We have a mission involving a particular payload we run regularly, and we have done so perhaps hundreds of times. Today, on the fourth flight of the day, the compass malfunctioned, initialized with a bogus value, and starting the mission in Auto mode resulted in severe toilet bowling, a flip upon landing, and (minor) damage to the vehicle. After repairs, four further flights were completed without any incident.
We would appreciate any insight into why the compass malfunctioned and if there’s any thing we need to keep watch for in the future. We recognize the pilot should have been alarmed by the initial yaw being grossly incorrect (approx. 100 degrees off, the vehicle should have been placed ~90 degrees each time) and that the flip likely could have been avoided had we switched to and landed in AltHold mode.
But the incorrect yaw was the only symptom of any impending problem and we want to be sure there’s not any hardware or software glitch that needs correcting or addressing.

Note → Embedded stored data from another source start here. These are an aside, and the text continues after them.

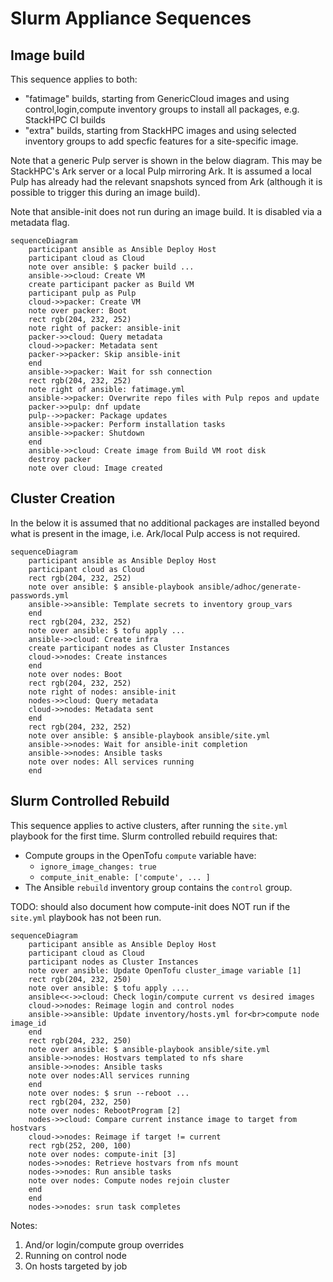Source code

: # Slurm Appliance Sequences



## Image build

This sequence applies to both:
- "fatimage" builds, starting from GenericCloud images and using
  control,login,compute inventory groups to install all packages, e.g. StackHPC
  CI builds
- "extra" builds, starting from StackHPC images and using selected inventory
  groups to add specfic features for a site-specific image.

Note that a generic Pulp server is shown in the below diagram. This may be
StackHPC's Ark server or a local Pulp mirroring Ark. It is assumed a local Pulp
has already had the relevant snapshots synced from Ark (although it is possible
to trigger this during an image build).

Note that ansible-init does not run during an image build. It is disabled via
a metadata flag.

```mermaid
sequenceDiagram
    participant ansible as Ansible Deploy Host
    participant cloud as Cloud
    note over ansible: $ packer build ...
    ansible->>cloud: Create VM
    create participant packer as Build VM
    participant pulp as Pulp
    cloud->>packer: Create VM
    note over packer: Boot
    rect rgb(204, 232, 252)
    note right of packer: ansible-init
    packer->>cloud: Query metadata
    cloud->>packer: Metadata sent
    packer->>packer: Skip ansible-init
    end
    ansible->>packer: Wait for ssh connection
    rect rgb(204, 232, 252)
    note right of ansible: fatimage.yml
    ansible->>packer: Overwrite repo files with Pulp repos and update
    packer->>pulp: dnf update
    pulp-->>packer: Package updates
    ansible->>packer: Perform installation tasks
    ansible->>packer: Shutdown
    end
    ansible->>cloud: Create image from Build VM root disk
    destroy packer
    note over cloud: Image created
```

## Cluster Creation

In the below it is assumed that no additional packages are installed beyond
what is present in the image, i.e. Ark/local Pulp access is not required.

```mermaid
sequenceDiagram
    participant ansible as Ansible Deploy Host
    participant cloud as Cloud
    rect rgb(204, 232, 252)
    note over ansible: $ ansible-playbook ansible/adhoc/generate-passwords.yml
    ansible->>ansible: Template secrets to inventory group_vars
    end
    rect rgb(204, 232, 252)
    note over ansible: $ tofu apply ...
    ansible->>cloud: Create infra
    create participant nodes as Cluster Instances
    cloud->>nodes: Create instances
    end
    note over nodes: Boot
    rect rgb(204, 232, 252)
    note right of nodes: ansible-init
    nodes->>cloud: Query metadata
    cloud->>nodes: Metadata sent
    end
    rect rgb(204, 232, 252)
    note over ansible: $ ansible-playbook ansible/site.yml
    ansible->>nodes: Wait for ansible-init completion
    ansible->>nodes: Ansible tasks
    note over nodes: All services running
    end
```

## Slurm Controlled Rebuild

This sequence applies to active clusters, after running the `site.yml` playbook
for the first time. Slurm controlled rebuild requires that:
- Compute groups in the OpenTofu `compute` variable have:
    - `ignore_image_changes: true`
    - `compute_init_enable: ['compute', ... ]`
- The Ansible `rebuild` inventory group contains the `control` group.

TODO: should also document how compute-init does NOT run if the `site.yml`
playbook has not been run.

```mermaid
sequenceDiagram
    participant ansible as Ansible Deploy Host
    participant cloud as Cloud
    participant nodes as Cluster Instances
    note over ansible: Update OpenTofu cluster_image variable [1]
    rect rgb(204, 232, 250)
    note over ansible: $ tofu apply ....
    ansible<<->>cloud: Check login/compute current vs desired images
    cloud->>nodes: Reimage login and control nodes
    ansible->>ansible: Update inventory/hosts.yml for<br>compute node image_id
    end
    rect rgb(204, 232, 250)
    note over ansible: $ ansible-playbook ansible/site.yml
    ansible->>nodes: Hostvars templated to nfs share
    ansible->>nodes: Ansible tasks
    note over nodes:All services running
    end
    note over nodes: $ srun --reboot ...
    rect rgb(204, 232, 250)
    note over nodes: RebootProgram [2]
    nodes->>cloud: Compare current instance image to target from hostvars
    cloud->>nodes: Reimage if target != current
    rect rgb(252, 200, 100)
    note over nodes: compute-init [3]
    nodes->>nodes: Retrieve hostvars from nfs mount
    nodes->>nodes: Run ansible tasks
    note over nodes: Compute nodes rejoin cluster
    end
    end
    nodes->>nodes: srun task completes
```
Notes:
1. And/or login/compute group overrides
2. Running on control node
3. On hosts targeted by job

Provide your hardware installation diagram. Your aircraft must at least use a bracket to install the GPS to a high point, otherwise there will be serious magnetic field interference. For your aircraft, using the GPS for yaw module instead of compass is a good solution to the problem.
The GPS/compass module is mounted on a bracket and is the highest point on the vehicle.
Can you help me understand why there was serious magnetic field interference for only one out of eight flights? Each flight started from the same place (within a few feet), had the same payload, was pointing the same direction, and ran the same mission.
It appears the compass somehow initialized with a bogus rotation value. The used compass should be MAG[0] and MAG[1], one of the unused compasses is MAG[2].
Pre-crash, offsets applied to MAG[2] so they line up with the others.
During crash, offsets applied to MAG[0] and MAG[1] so that they line up with the MAG[2] from before (i.e. with the same offsets). Note that axis X and Y have swapped, and axis Z is inverted!